Trump’un “Suriye’de ABD askerlerinin çekileceğini ve sadece petrolü korumak için bulunacaklarını ifade etmesi” daha önce yapılan benzer açıklamalarını hatırladığımızda yapboz oyununun başarıyla sürdüğünü işaret ediyor.

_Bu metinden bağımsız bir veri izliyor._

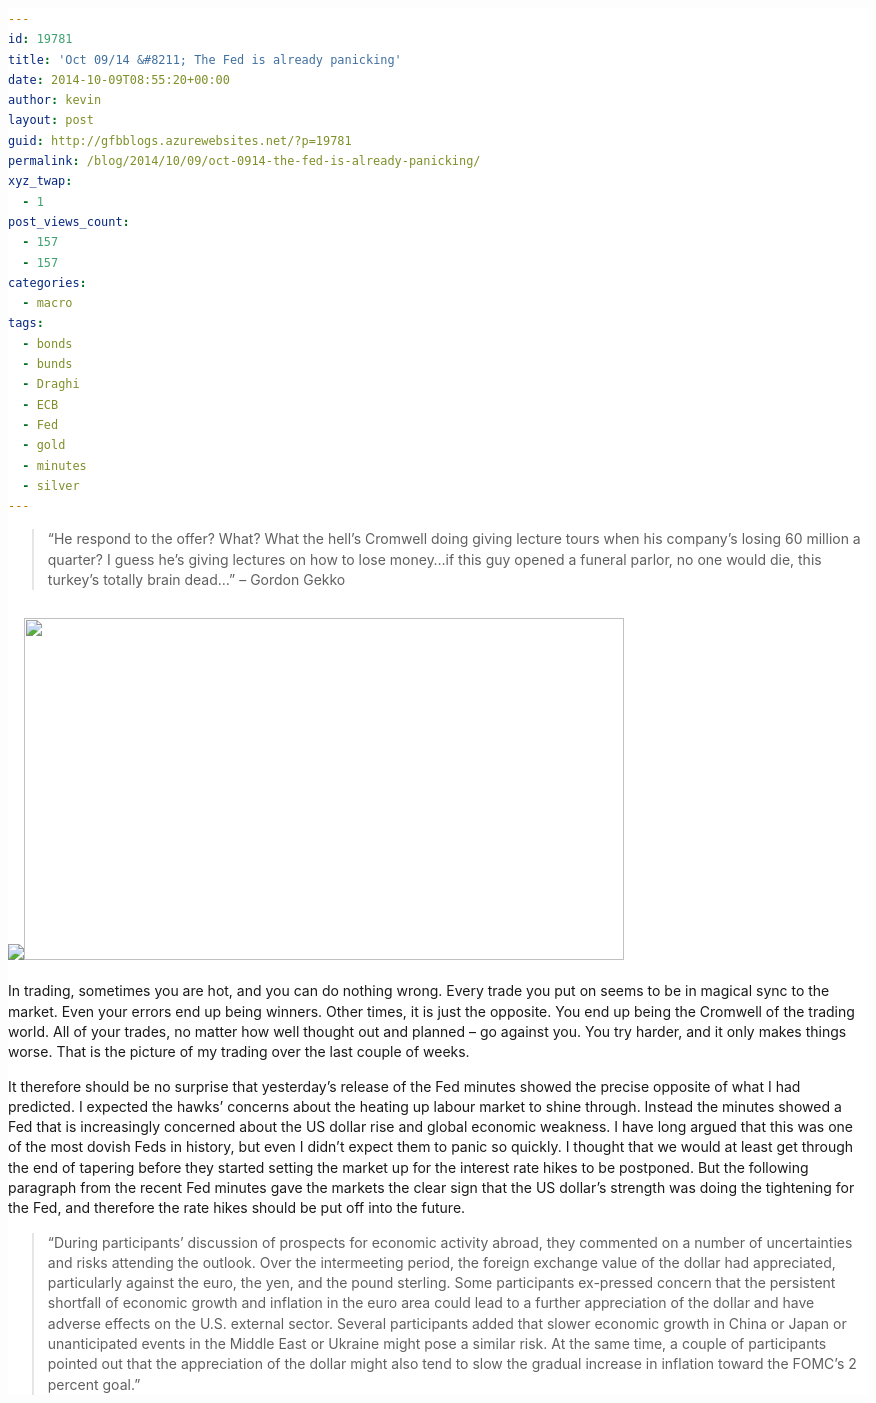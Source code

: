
 ```yaml
---
id: 19781
title: 'Oct 09/14 &#8211; The Fed is already panicking'
date: 2014-10-09T08:55:20+00:00
author: kevin
layout: post
guid: http://gfbblogs.azurewebsites.net/?p=19781
permalink: /blog/2014/10/09/oct-0914-the-fed-is-already-panicking/
xyz_twap:
  - 1
post_views_count:
  - 157
  - 157
categories:
  - macro
tags:
  - bonds
  - bunds
  - Draghi
  - ECB
  - Fed
  - gold
  - minutes
  - silver
---
```

> &#8220;He respond to the offer? What? What the hell&#8217;s Cromwell doing giving lecture tours when his company&#8217;s losing 60 million a quarter? I guess he&#8217;s giving lectures on how to lose money&#8230;if this guy opened a funeral parlor, no one would die, this turkey&#8217;s totally brain dead&#8230;&#8221; &#8211; Gordon Gekko


  <img src="http://themacrotourist.com/pictures/Azure/gordonOct0914.png"><img class="size-full wp-image-14271" style="padding-top: 1.0em;padding-bottom: 0.5em;" style="margin:30px auto;display:block;" src="http://themacrotourist.com/pictures/Azure/gordonOct0914.png" width="600" height="342">

In trading, sometimes you are hot, and you can do nothing wrong. Every trade you put on seems to be in magical sync to the market. Even your errors end up being winners. Other times, it is just the opposite. You end up being the Cromwell of the trading world. All of your trades, no matter how well thought out and planned &#8211; go against you. You try harder, and it only makes things worse. That is the picture of my trading over the last couple of weeks. 

It therefore should be no surprise that yesterday&#8217;s release of the Fed minutes showed the precise opposite of what I had predicted. I expected the hawks&#8217; concerns about the heating up labour market to shine through. Instead the minutes showed a Fed that is increasingly concerned about the US dollar rise and global economic weakness. I have long argued that this was one of the most dovish Feds in history, but even I didn&#8217;t expect them to panic so quickly. I thought that we would at least get through the end of tapering before they started setting the market up for the interest rate hikes to be postponed. But the following paragraph from the recent Fed minutes gave the markets the clear sign that the US dollar&#8217;s strength was doing the tightening for the Fed, and therefore the rate hikes should be put off into the future.

> &#8220;During participants’ discussion of prospects for economic activity abroad, they commented on a number of uncertainties and risks attending the outlook. Over the intermeeting period, the foreign exchange value of the dollar had appreciated, particularly against the euro, the yen, and the pound sterling. Some participants ex-pressed concern that the persistent shortfall of economic growth and inflation in the euro area could lead to a further appreciation of the dollar and have adverse effects on the U.S. external sector. Several participants added that slower economic growth in China or Japan or unanticipated events in the Middle East or Ukraine might pose a similar risk. At the same time, a couple of participants pointed out that the appreciation of the dollar might also tend to slow the gradual increase in inflation toward the FOMC’s 2 percent goal.&#8221;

Görünen o ki; Irak’ın kuzeyinde inşa ettikleri modelin bir kopyasını bu kez Suriye’nin kuzeyinde gerçekleştirmeye uzak değiller. Dün akşam sözde (KDP-S) Merkez Komite Üyesi Neşet Zaza, “ABD'nin Suriye Özel Temsilcisi James Jeffrey’nin önümüzdeki günlerde Suriye’nin kuzeyine SDG kontrolündeki bölgeye geleceğini açıkladı. Ancak asıl açıklamayı Jeffrey yapacak. Gündem ise ABD gözetiminde ilerletilen Kürt siyasi oluşum anlaşmasının ilan edilmesi…
Bir süredir Suriye Kürt Ulusal Konseyi (ENKS) ile Kürt Ulusal Birlik Partileri (PYNK) arasında görüşmeler vardı. Son olarak 18 Eylül’de Haseke şehrinde ABD Dışişleri Bakanlığı'nın Fırat'ın doğusundaki temsilcisi Zahra Bill’in katıldığı toplantıda müzakerelerin üçüncü aşamasına geçildi ve siyasi model hakkında büyük ölçüde anlaşma sağlandı. Burada bizi ilgilendiren en önemli husus ENKS içerisinde temsil edilecek diğer %40’lık Kürt Siyasi Partiler arasında YPG/PYD unsurlarının da dahil edilmiş olması. Bu toplantıda SDG adına –ki aslında PKK-YPG adına Mazlum Kobani kod adlı Ferhat Abdi Şahin de yer aldı. Görüşmelerin dördüncü aşamasında askeri yönetimin nasıl olması gerektiği görüşülecek. ABD’nin bir eğilimi de Barzani kontrolündeki binlerce peşmergeyi Suriye’nin kuzeyine konuşlandırmak.Böylelikle batı-doğu arasında da belirli bir yeknesaklık meydana gelebilecek. Zaten geçiş hattı Sincar'daki PKK varlığı öteden beri bilinen bir gerçek.
Buradan hareketle Kamışlı merkezli yeni bir sözde yönetimin planladığını ileri sürmek hiç zor değil. Trump’un buradaki enerji kaynaklarını sürekli öne çıkarması yakın gelecekte bu kaynaklarla ayakta kalabilecek bir özerk yapılanma tehlikesini gündeme getiriyor. Süreç o kadar ilerlemiş durumdaki Cenevre’deki görüşmeler öncesinde Rusya’da devreye girerek bu yapılanma üzerinde söz sahibi olmak istiyor. Moskova’nın himayesinde Demokratik Suriye Meclisi ile Halkın İradesi Partisi arasında protokol imzalanması ve ardından yapılan açıklamalar “öz yönetim” yaklaşımının yeni bir görünümü olarak kabul edilebilir.
Bu noktada sanırım en kötü senaryo ABD-Rusya mutabakatı olacaktır.
İşte bu gidişat karşısında Türkiye’nin ne ABD ne de Rusya’nın vakit kazanmaya yönelik çabalarına bakmaksızın sahadaki etkisini artıracak adımlar atması gerekiyor. Bu anlamda Barış Pınarı Harekat bölgesi önümüzdeki günlerde yeniden bir hareketlilik yaşayabilir. Bununla birlikte “Öz yönetim” isteklilerinin aynı zamanda rejimle de görüştüğünü hatırlarsak yeni anayasa yazım süreciyle ilgili gerekli tedbirler şimdiden alınmalıdır.